:: What is being asked ::
From the records below, copy each line in which the string "different" occurs.

:: Data to use ::
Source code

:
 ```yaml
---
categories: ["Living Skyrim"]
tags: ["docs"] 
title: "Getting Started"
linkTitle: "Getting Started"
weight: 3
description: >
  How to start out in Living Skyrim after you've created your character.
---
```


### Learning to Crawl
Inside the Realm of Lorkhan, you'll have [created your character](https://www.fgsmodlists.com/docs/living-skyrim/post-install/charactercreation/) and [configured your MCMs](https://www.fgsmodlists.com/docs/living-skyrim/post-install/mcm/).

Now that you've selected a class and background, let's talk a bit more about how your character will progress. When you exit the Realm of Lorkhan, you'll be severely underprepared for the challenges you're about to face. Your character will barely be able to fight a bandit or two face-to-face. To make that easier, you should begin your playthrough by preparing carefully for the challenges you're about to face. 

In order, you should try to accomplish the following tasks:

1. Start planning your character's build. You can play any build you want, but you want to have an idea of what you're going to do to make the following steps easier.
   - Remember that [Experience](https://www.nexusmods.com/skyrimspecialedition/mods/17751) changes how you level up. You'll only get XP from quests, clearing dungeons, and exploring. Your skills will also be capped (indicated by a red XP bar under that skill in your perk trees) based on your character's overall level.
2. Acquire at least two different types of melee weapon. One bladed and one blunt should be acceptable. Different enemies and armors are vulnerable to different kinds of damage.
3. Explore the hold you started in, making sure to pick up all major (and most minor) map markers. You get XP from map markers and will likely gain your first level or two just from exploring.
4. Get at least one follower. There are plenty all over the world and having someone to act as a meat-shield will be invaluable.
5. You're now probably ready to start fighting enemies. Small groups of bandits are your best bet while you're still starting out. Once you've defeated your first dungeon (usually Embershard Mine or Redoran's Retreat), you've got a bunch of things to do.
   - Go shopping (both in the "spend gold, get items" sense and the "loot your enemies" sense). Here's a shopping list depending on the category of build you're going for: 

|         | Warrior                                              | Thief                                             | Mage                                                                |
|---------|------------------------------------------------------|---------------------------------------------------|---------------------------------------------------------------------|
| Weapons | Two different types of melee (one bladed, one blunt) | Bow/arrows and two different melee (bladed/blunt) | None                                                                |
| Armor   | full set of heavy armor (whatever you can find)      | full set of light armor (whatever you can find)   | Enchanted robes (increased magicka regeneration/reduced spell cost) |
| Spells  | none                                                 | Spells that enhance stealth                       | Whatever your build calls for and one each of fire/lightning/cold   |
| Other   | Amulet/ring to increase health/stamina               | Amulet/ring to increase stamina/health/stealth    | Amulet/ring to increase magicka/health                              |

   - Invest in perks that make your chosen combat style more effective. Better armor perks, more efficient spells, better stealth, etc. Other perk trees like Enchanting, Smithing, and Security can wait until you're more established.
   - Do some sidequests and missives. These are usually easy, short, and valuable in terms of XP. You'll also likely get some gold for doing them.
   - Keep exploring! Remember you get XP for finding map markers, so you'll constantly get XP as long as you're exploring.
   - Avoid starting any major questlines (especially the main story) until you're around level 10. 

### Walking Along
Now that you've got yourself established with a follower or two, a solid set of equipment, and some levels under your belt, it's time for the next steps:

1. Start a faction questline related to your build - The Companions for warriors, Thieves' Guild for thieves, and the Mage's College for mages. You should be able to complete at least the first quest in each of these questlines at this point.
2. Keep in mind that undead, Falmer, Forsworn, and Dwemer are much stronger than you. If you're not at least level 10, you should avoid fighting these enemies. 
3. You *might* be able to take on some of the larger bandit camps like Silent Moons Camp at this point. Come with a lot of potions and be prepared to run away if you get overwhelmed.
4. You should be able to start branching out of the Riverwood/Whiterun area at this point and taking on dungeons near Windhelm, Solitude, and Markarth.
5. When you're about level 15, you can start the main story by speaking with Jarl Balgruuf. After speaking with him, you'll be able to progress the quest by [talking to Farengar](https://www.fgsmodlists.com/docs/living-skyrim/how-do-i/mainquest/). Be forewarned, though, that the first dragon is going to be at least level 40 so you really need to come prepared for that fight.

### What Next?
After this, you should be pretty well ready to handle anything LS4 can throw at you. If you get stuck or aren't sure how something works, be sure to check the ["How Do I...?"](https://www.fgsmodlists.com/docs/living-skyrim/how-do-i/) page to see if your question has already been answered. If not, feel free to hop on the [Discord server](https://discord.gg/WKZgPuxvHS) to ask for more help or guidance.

:: The completed task ::
2. Acquire at least two different types of melee weapon. One bladed and one blunt should be acceptable. Different enemies and armors are vulnerable to different kinds of damage.
| Weapons | Two different types of melee (one bladed, one blunt) | Bow/arrows and two different melee (bladed/blunt) | None                                                                |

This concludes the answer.